Provided entries below:

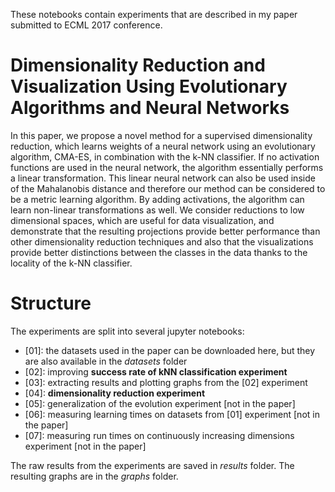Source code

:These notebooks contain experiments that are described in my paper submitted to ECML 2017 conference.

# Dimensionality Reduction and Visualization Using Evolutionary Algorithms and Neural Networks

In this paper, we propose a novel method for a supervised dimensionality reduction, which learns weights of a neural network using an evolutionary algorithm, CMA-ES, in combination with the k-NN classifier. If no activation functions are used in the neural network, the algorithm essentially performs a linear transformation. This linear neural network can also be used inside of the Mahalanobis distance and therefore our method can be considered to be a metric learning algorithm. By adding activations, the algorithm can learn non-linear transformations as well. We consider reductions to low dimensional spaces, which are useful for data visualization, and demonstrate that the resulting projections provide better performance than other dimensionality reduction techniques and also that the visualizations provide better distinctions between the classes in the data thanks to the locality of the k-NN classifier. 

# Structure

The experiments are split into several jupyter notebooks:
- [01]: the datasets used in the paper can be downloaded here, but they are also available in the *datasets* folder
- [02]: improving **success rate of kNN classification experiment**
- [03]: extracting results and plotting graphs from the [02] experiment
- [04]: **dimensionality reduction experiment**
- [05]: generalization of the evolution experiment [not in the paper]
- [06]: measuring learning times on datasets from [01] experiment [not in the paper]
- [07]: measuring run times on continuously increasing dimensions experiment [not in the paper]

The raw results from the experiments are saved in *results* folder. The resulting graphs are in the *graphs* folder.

End of Provided entries.
Provided entries below:

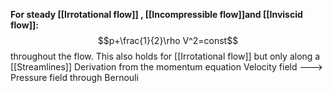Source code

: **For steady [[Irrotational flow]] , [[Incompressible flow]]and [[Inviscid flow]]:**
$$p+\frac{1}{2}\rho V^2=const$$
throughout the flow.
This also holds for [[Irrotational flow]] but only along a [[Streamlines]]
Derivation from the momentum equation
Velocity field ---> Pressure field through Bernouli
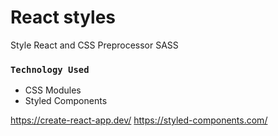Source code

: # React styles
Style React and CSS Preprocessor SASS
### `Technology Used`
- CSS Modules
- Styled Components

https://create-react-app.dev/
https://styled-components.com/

End of Provided entries.
Provided entries below:

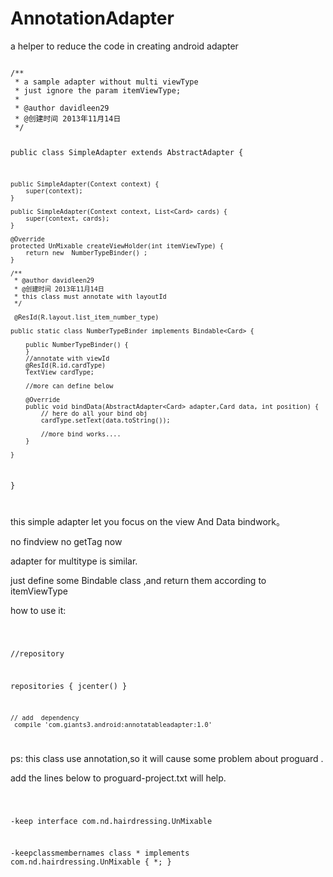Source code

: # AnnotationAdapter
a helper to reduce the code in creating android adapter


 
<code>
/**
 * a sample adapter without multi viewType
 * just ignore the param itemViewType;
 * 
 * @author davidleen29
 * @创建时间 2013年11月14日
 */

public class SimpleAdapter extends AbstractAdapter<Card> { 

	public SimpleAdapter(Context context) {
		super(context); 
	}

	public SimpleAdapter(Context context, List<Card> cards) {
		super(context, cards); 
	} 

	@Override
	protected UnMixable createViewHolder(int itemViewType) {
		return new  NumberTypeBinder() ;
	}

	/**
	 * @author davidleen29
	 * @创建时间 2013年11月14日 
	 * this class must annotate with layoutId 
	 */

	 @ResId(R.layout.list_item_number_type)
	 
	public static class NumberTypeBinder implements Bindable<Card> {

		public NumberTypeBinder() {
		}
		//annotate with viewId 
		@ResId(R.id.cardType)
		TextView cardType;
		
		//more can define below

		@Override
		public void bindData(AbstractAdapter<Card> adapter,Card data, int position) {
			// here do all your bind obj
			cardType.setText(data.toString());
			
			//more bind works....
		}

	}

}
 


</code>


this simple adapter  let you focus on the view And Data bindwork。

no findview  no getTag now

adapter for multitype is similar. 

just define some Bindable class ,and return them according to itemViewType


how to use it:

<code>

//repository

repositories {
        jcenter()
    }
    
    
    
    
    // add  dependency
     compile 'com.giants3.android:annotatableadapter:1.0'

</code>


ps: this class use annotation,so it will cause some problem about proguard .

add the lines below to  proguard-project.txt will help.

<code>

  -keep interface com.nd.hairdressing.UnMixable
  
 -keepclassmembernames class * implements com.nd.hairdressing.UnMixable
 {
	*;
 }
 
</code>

End of Provided entries.

→ **Work task**:
Retype exactly the lines of the data above that fall between the line with "https://create-react-app.dev/" and the line with "https://styled-components.com/", inclusive, and add nothing.

→ **Task solution**:
https://create-react-app.dev/
https://styled-components.com/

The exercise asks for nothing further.